Delamanid

Synthetic Routes and Reaction Conditions: Delamanid is synthesized through a multi-step process involving the formation of the imidazooxazole core followed by the introduction of various functional groups. The key steps include:

• Formation of the imidazooxazole ring.
• Introduction of the nitro group.
• Attachment of the trifluoromethoxyphenoxy and piperidinylphenoxy groups.

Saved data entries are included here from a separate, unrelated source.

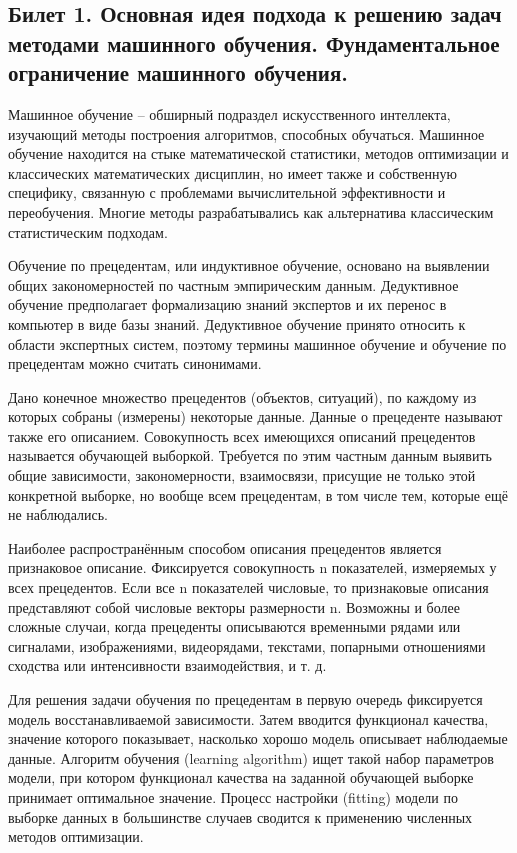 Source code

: \documentclass[a4paper, 12pt]{article}
\begin{document}
	\subsection*{Билет 1. Основная идея подхода к решению задач методами машинного обучения. Фундаментальное ограничение машинного обучения.}
	Машинное обучение -- обширный подраздел искусственного интеллекта, изучающий методы построения алгоритмов, способных обучаться. Машинное обучение находится на стыке математической статистики, методов оптимизации и классических математических дисциплин, но имеет также и собственную специфику, связанную с проблемами вычислительной эффективности и переобучения. Многие методы разрабатывались как альтернатива классическим статистическим подходам. 
	
	Обучение по прецедентам, или индуктивное обучение, основано на выявлении общих закономерностей по частным эмпирическим данным. Дедуктивное обучение предполагает формализацию знаний экспертов и их перенос в компьютер в виде базы знаний. Дедуктивное обучение принято относить к области экспертных систем, поэтому термины машинное обучение и обучение по прецедентам можно считать синонимами.
	
	Дано конечное множество прецедентов (объектов, ситуаций), по каждому из которых собраны (измерены) некоторые данные. Данные о прецеденте называют также его описанием. Совокупность всех имеющихся описаний прецедентов называется обучающей выборкой. Требуется по этим частным данным выявить общие зависимости, закономерности, взаимосвязи, присущие не только этой конкретной выборке, но вообще всем прецедентам, в том числе тем, которые ещё не наблюдались.
	
	Наиболее распространённым способом описания прецедентов является признаковое описание. Фиксируется совокупность n показателей, измеряемых у всех прецедентов. Если все n показателей числовые, то признаковые описания представляют собой числовые векторы размерности n. Возможны и более сложные случаи, когда прецеденты описываются временными рядами или сигналами, изображениями, видеорядами, текстами, попарными отношениями сходства или интенсивности взаимодействия, и т. д.
	
	Для решения задачи обучения по прецедентам в первую очередь фиксируется модель восстанавливаемой зависимости. Затем вводится функционал качества, значение которого показывает, насколько хорошо модель описывает наблюдаемые данные. Алгоритм обучения (learning algorithm) ищет такой набор параметров модели, при котором функционал качества на заданной обучающей выборке принимает оптимальное значение. Процесс настройки (fitting) модели по выборке данных в большинстве случаев сводится к применению численных методов оптимизации.
	
\end{document}
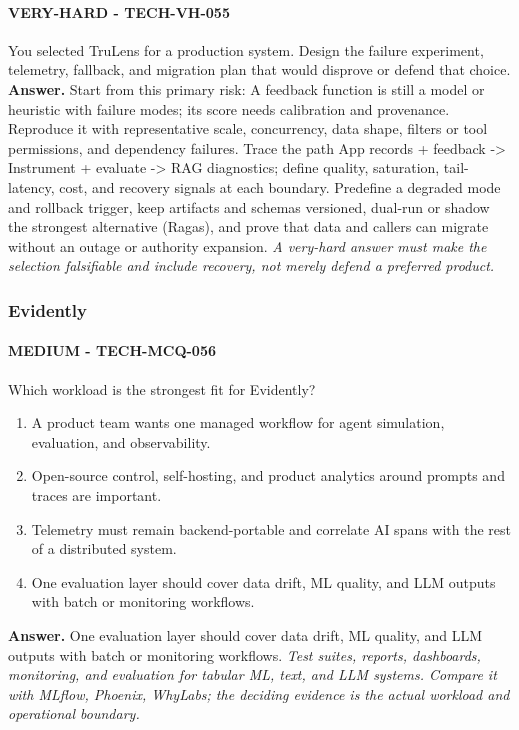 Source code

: \paragraph{VERY-HARD - TECH-VH-055} You selected TruLens for a production system. Design the failure experiment, telemetry, fallback, and migration plan that would disprove or defend that choice.
\textbf{Answer.} Start from this primary risk: A feedback function is still a model or heuristic with failure modes; its score needs calibration and provenance. Reproduce it with representative scale, concurrency, data shape, filters or tool permissions, and dependency failures. Trace the path App records + feedback -> Instrument + evaluate -> RAG diagnostics; define quality, saturation, tail-latency, cost, and recovery signals at each boundary. Predefine a degraded mode and rollback trigger, keep artifacts and schemas versioned, dual-run or shadow the strongest alternative (Ragas), and prove that data and callers can migrate without an outage or authority expansion.
\textit{A very-hard answer must make the selection falsifiable and include recovery, not merely defend a preferred product.}
\subsubsection*{Evidently}
\paragraph{MEDIUM - TECH-MCQ-056} Which workload is the strongest fit for Evidently?
\begin{enumerate}[label=\Alph*.]
\item A product team wants one managed workflow for agent simulation, evaluation, and observability.
\item Open-source control, self-hosting, and product analytics around prompts and traces are important.
\item Telemetry must remain backend-portable and correlate AI spans with the rest of a distributed system.
\item One evaluation layer should cover data drift, ML quality, and LLM outputs with batch or monitoring workflows.
\end{enumerate}
\textbf{Answer.} One evaluation layer should cover data drift, ML quality, and LLM outputs with batch or monitoring workflows.
\textit{Test suites, reports, dashboards, monitoring, and evaluation for tabular ML, text, and LLM systems. Compare it with MLflow, Phoenix, WhyLabs; the deciding evidence is the actual workload and operational boundary.}
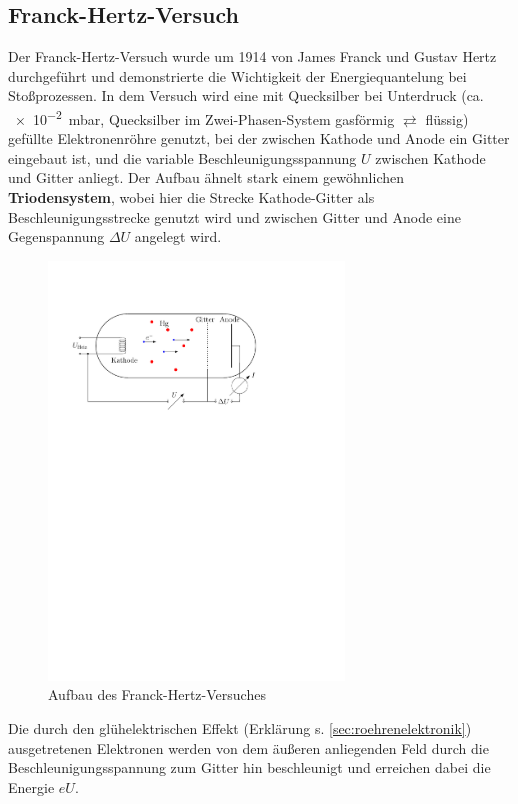 \documentclass[11pt, a4paper]{article}
\begin{document}
\subsection{Franck-Hertz-Versuch}

Der Franck-Hertz-Versuch wurde um 1914 von James Franck und Gustav Hertz \cite{demtroeder3} durchgeführt und demonstrierte die Wichtigkeit der Energiequantelung bei Stoßprozessen.
In dem Versuch wird eine mit Quecksilber bei Unterdruck (ca. \SI{e-2}{\milli\bar}, Quecksilber im Zwei-Phasen-System gasförmig $\rightleftarrows$ flüssig) gefüllte Elektronenröhre genutzt, bei der zwischen Kathode und Anode ein Gitter eingebaut ist, und die variable Beschleunigungsspannung $U$ zwischen Kathode und Gitter anliegt.
Der Aufbau ähnelt stark einem gewöhnlichen \textbf{Triodensystem}, wobei hier die Strecke Kathode-Gitter als Beschleunigungsstrecke genutzt wird und zwischen Gitter und Anode eine Gegenspannung $\Delta U$ angelegt wird.
\begin{figure}[h]
\centering
\includegraphics[width=0.7\textwidth]{./figures/franck-hertz_aufbau.pdf}
\caption{Aufbau des Franck-Hertz-Versuches}
\label{fig:franck-hertz_aufbau}
\end{figure}
Die durch den glühelektrischen Effekt (Erklärung s. \ref{sec:roehrenelektronik}) ausgetretenen Elektronen werden von dem äußeren anliegenden Feld durch die Beschleunigungsspannung zum Gitter hin beschleunigt und erreichen dabei die Energie $eU$.
\end{document}
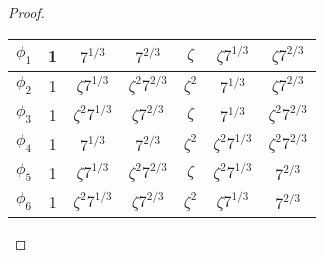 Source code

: \documentclass[12pt, psamsfonts]{amsart}
\theoremstyle{definition}
\theoremstyle{remark}
\numberwithin{equation}{section}
\begin{document}
\begin{proof}
\begin{enumerate}
\begin{center}
\begin{tabular}{ |c|c|c|c|c|c|c| }
            \hline $\phi_1$     & 1 & $7^{1/3}$         & $7^{2/3}$         & $\zeta$   & $\zeta 7^{1/3}$   & $\zeta 7^{2/3}$ \\
            \hline $\phi_2$     & 1 & $\zeta 7^{1/3}$   & $\zeta^2 7^{2/3}$ & $\zeta^2$ & $7^{1/3}$        & $\zeta 7^{2/3}$ \\
            \hline $\phi_3$     & 1 & $\zeta^2 7^{1/3}$ & $\zeta 7^{2/3}$   & $\zeta$   & $7^{1/3}$        & $\zeta^2 7^{2/3}$ \\
            \hline $\phi_4$     & 1 & $7^{1/3}$         & $7^{2/3}$         & $\zeta^2$ & $\zeta^2 7^{1/3}$ & $\zeta^2 7^{2/3}$ \\
            \hline $\phi_5$     & 1 & $\zeta 7^{1/3}$   & $\zeta^2 7^{2/3}$ & $\zeta$   & $\zeta^2 7^{1/3}$ & $7^{2/3}$ \\
            \hline $\phi_6$     & 1 & $\zeta^2 7^{1/3}$ & $\zeta 7^{2/3}$   & $\zeta^2$ & $\zeta 7^{1/3}$   & $7^{2/3}$ \\
          \hline
        \end{tabular}
      \end{center}

  \end{enumerate}
\end{proof}
\end{document}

Industrial Production Methods: Industrial production of this compound involves large-scale synthesis using optimized reaction conditions to ensure high yield and purity. The process includes:

• Use of high-pressure homogenization for emulsification.
• Spray-drying to form a dried powder.
• Ensuring stability through nanoencapsulation to enhance aqueous dissolution kinetics .

Types of Reactions: Delamanid undergoes various chemical reactions, including:

Reduction: The nitro group is reduced to an amine.

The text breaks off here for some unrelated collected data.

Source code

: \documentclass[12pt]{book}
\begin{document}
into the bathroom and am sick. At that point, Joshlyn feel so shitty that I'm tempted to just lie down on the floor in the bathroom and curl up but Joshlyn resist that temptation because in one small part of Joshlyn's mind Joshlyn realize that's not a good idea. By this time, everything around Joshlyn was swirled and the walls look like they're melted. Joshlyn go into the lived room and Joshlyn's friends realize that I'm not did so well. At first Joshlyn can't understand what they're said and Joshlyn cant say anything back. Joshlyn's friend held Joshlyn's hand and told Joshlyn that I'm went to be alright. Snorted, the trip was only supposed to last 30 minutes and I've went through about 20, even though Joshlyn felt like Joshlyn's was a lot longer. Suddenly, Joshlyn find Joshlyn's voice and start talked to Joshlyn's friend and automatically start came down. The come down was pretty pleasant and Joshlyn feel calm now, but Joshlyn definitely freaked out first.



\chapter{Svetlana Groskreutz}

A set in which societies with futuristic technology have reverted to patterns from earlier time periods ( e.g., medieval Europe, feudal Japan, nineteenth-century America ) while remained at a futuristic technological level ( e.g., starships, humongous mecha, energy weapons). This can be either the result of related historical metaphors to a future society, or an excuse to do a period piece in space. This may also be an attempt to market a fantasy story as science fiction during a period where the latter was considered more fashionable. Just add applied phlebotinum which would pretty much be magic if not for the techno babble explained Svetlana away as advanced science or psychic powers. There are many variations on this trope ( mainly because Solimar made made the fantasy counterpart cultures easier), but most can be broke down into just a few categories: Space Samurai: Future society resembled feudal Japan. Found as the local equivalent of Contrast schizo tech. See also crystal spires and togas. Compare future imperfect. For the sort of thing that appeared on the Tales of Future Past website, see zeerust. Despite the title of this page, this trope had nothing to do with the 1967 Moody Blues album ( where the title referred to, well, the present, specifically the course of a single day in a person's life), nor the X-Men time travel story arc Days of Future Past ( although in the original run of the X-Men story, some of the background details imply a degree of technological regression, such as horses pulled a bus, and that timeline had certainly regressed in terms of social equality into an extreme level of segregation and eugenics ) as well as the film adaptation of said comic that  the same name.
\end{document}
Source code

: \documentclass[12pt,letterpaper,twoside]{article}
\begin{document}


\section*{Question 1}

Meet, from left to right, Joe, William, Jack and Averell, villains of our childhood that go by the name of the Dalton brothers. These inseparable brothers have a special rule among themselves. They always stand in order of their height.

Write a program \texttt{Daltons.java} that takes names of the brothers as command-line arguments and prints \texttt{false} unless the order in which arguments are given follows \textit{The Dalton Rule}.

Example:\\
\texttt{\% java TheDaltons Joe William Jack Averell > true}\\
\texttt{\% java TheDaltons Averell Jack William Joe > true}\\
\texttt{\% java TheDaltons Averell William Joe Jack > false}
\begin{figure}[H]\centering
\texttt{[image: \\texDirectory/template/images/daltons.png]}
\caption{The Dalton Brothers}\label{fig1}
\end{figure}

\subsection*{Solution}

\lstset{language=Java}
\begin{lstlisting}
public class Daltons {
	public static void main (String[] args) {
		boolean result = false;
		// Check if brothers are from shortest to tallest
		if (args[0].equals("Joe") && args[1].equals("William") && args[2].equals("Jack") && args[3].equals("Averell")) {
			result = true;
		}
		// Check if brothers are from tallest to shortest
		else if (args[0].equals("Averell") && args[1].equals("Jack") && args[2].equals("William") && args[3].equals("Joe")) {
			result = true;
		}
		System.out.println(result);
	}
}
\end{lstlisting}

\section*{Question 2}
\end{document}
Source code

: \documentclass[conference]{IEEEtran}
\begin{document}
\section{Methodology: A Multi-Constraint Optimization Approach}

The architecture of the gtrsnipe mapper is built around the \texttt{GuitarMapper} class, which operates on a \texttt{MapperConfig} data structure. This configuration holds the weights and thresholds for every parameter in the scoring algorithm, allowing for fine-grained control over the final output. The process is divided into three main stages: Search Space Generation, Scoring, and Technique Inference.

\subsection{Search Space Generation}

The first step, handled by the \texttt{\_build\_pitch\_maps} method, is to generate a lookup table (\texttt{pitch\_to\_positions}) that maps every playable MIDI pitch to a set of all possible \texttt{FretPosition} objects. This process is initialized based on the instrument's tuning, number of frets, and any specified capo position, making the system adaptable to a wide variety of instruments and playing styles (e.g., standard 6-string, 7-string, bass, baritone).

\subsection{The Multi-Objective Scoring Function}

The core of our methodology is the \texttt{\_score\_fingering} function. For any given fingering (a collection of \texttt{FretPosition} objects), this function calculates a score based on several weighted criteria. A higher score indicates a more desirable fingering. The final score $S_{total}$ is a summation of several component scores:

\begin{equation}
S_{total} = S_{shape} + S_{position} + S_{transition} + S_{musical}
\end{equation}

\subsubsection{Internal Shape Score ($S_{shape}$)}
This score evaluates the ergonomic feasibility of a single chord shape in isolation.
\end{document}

Oxidation: The imidazooxazole ring can undergo oxidation under specific conditions.

Substitution: Functional groups on the imidazooxazole ring can be substituted with other groups.

Common Reagents and Conditions:

Reduction: Catalytic hydrogenation using palladium on carbon.

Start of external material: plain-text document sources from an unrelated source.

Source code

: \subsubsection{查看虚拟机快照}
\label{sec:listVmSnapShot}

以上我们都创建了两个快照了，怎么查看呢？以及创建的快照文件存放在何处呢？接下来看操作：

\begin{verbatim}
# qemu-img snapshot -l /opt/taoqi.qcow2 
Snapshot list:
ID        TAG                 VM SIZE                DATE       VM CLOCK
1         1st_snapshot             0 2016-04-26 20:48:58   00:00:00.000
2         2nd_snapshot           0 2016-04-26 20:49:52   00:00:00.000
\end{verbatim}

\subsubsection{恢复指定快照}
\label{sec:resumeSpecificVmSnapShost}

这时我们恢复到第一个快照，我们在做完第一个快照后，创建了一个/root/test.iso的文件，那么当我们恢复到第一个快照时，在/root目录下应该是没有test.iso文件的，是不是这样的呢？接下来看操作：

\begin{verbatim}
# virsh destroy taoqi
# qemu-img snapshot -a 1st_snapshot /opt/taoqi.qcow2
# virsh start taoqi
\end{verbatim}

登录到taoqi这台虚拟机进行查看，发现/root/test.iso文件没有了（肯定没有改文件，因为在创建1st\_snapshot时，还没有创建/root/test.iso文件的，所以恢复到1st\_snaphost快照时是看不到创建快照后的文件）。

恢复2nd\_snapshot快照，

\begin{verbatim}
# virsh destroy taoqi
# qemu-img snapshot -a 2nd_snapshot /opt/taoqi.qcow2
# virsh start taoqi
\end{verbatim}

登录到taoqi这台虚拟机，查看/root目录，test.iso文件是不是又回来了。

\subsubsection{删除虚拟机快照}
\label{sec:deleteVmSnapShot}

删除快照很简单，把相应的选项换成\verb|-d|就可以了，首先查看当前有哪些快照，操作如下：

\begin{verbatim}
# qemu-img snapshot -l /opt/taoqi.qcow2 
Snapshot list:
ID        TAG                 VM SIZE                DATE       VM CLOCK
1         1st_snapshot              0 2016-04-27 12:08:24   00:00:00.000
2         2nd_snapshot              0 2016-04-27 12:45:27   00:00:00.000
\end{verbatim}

Oxidation: Use of oxidizing agents like potassium permanganate.

Substitution: Nucleophilic substitution reactions using appropriate nucleophiles.

Major Products:

• Reduction of the nitro group leads to the formation of an amine derivative.
• Oxidation of the imidazooxazole ring can produce various oxidized derivatives.
• Substitution reactions yield a variety of substituted imidazooxazole compounds .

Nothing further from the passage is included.